前衛にブーストをかけ始めると、エバートンが指示を出した。
「ブーストが終わった者から、剣に魔力を込めて攻撃を!!敵は巨大ですが、物理的な攻撃以外は、指輪と魔法陣で防げます!!」
「おっしゃー!!」
セルゲイが真っ先に結界を飛び出し、龍達の振り回す尾や腕を交わし、切りつける。
次々に前衛が攻撃を始め、龍のブレスも含め、その攻撃を弾き返し、こちらの攻撃が続く。
「我らのブレスが効かぬのか!!」
驚愕の声と供に3体の龍は切り刻まれていった。
「おみごとです!!」
ナナシが切り刻まれた龍の残骸を見ながら、手を叩いている。
こいつ、エクセレントヒールで実体化して弱くなったと思っていたけれど、そうではなかった。
龍族の攻撃を一切受け付けないとは・・・
「さあ、この先は第9階層守護者が相手です。
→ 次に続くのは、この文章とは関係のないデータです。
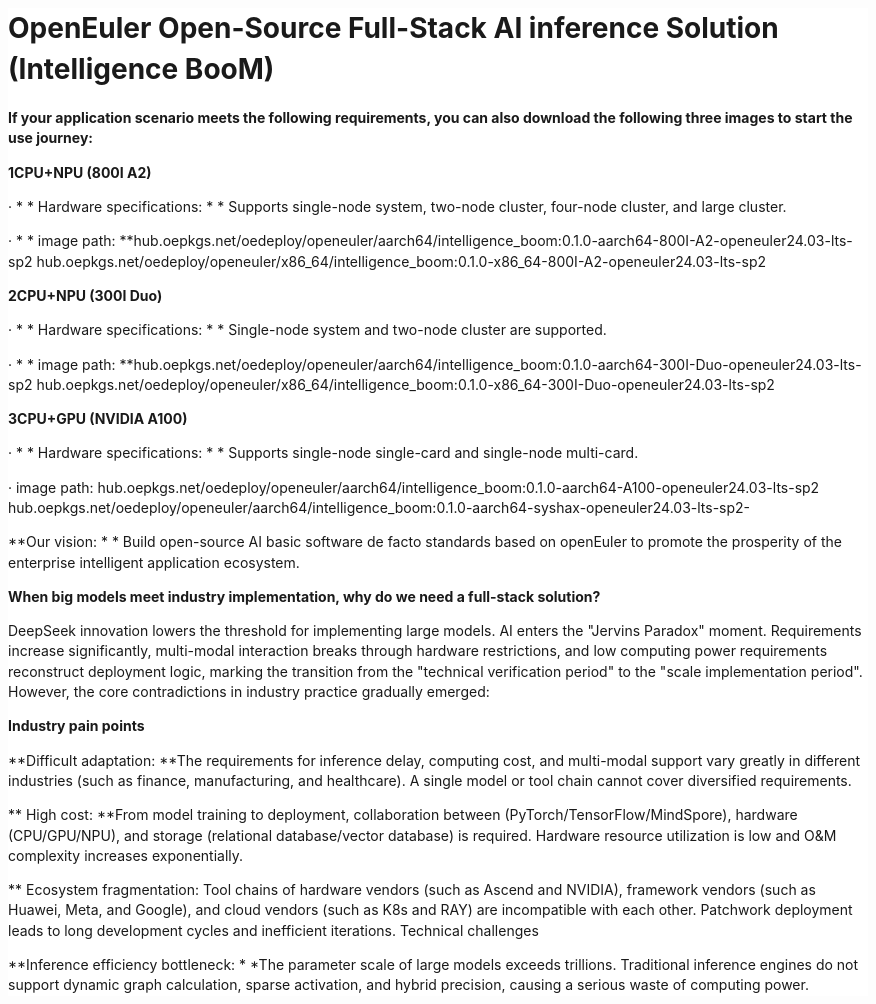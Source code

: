 # OpenEuler Open-Source Full-Stack AI inference Solution (Intelligence BooM) #

**If your application scenario meets the following requirements, you can also download the following three images to start the use journey:**

**1CPU+NPU (800I A2)**

· \* \* Hardware specifications: \* \* Supports single-node system, two-node cluster, four-node cluster, and large cluster.

· \* \* image path: \*\*hub.oepkgs.net/oedeploy/openeuler/aarch64/intelligence_boom:0.1.0-aarch64-800I-A2-openeuler24.03-lts-sp2 hub.oepkgs.net/oedeploy/openeuler/x86_64/intelligence_boom:0.1.0-x86_64-800I-A2-openeuler24.03-lts-sp2

**2CPU+NPU (300I Duo)**

· \* \* Hardware specifications: \* \* Single-node system and two-node cluster are supported.

· \* \* image path: \*\*hub.oepkgs.net/oedeploy/openeuler/aarch64/intelligence_boom:0.1.0-aarch64-300I-Duo-openeuler24.03-lts-sp2 hub.oepkgs.net/oedeploy/openeuler/x86_64/intelligence_boom:0.1.0-x86_64-300I-Duo-openeuler24.03-lts-sp2

**3CPU+GPU (NVIDIA A100)**

· \* \* Hardware specifications: \* \* Supports single-node single-card and single-node multi-card.

· image path: hub.oepkgs.net/oedeploy/openeuler/aarch64/intelligence_boom:0.1.0-aarch64-A100-openeuler24.03-lts-sp2 hub.oepkgs.net/oedeploy/openeuler/aarch64/intelligence_boom:0.1.0-aarch64-syshax-openeuler24.03-lts-sp2-

\*\*Our vision: \* \* Build open-source AI basic software de facto standards based on openEuler to promote the prosperity of the enterprise intelligent application ecosystem.

**When big models meet industry implementation, why do we need a full-stack solution?**

DeepSeek innovation lowers the threshold for implementing large models. AI enters the "Jervins Paradox" moment. Requirements increase significantly, multi-modal interaction breaks through hardware restrictions, and low computing power requirements reconstruct deployment logic, marking the transition from the "technical verification period" to the "scale implementation period". However, the core contradictions in industry practice gradually emerged:

**Industry pain points**

\*\*Difficult adaptation: \*\*The requirements for inference delay, computing cost, and multi-modal support vary greatly in different industries (such as finance, manufacturing, and healthcare). A single model or tool chain cannot cover diversified requirements.

\*\* High cost: \*\*From model training to deployment, collaboration between (PyTorch/TensorFlow/MindSpore), hardware (CPU/GPU/NPU), and storage (relational database/vector database) is required. Hardware resource utilization is low and O&M complexity increases exponentially.

\*\* Ecosystem fragmentation: Tool chains of hardware vendors (such as Ascend and NVIDIA), framework vendors (such as Huawei, Meta, and Google), and cloud vendors (such as K8s and RAY) are incompatible with each other. Patchwork deployment leads to long development cycles and inefficient iterations. Technical challenges

\*\*Inference efficiency bottleneck: \* \*The parameter scale of large models exceeds trillions. Traditional inference engines do not support dynamic graph calculation, sparse activation, and hybrid precision, causing a serious waste of computing power.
私も助力しますが・・・」
「協力してもらえるだけでもありがたい。この先も案内が必要、もちろん第10階層もお願いする」
「それは、もちろん」
エバートンが再確認して、ナナシが承諾した。
第9階層の守護者は上位魔族3人だ。
今から苦戦が予想される。
皆覚悟を持って第9階層守護者の部屋へ突入した。
だが・・・
そこに待受けていたのは、予想を覆すとんでもない相手だった。
そうシナリオ通りには事は進まないのです。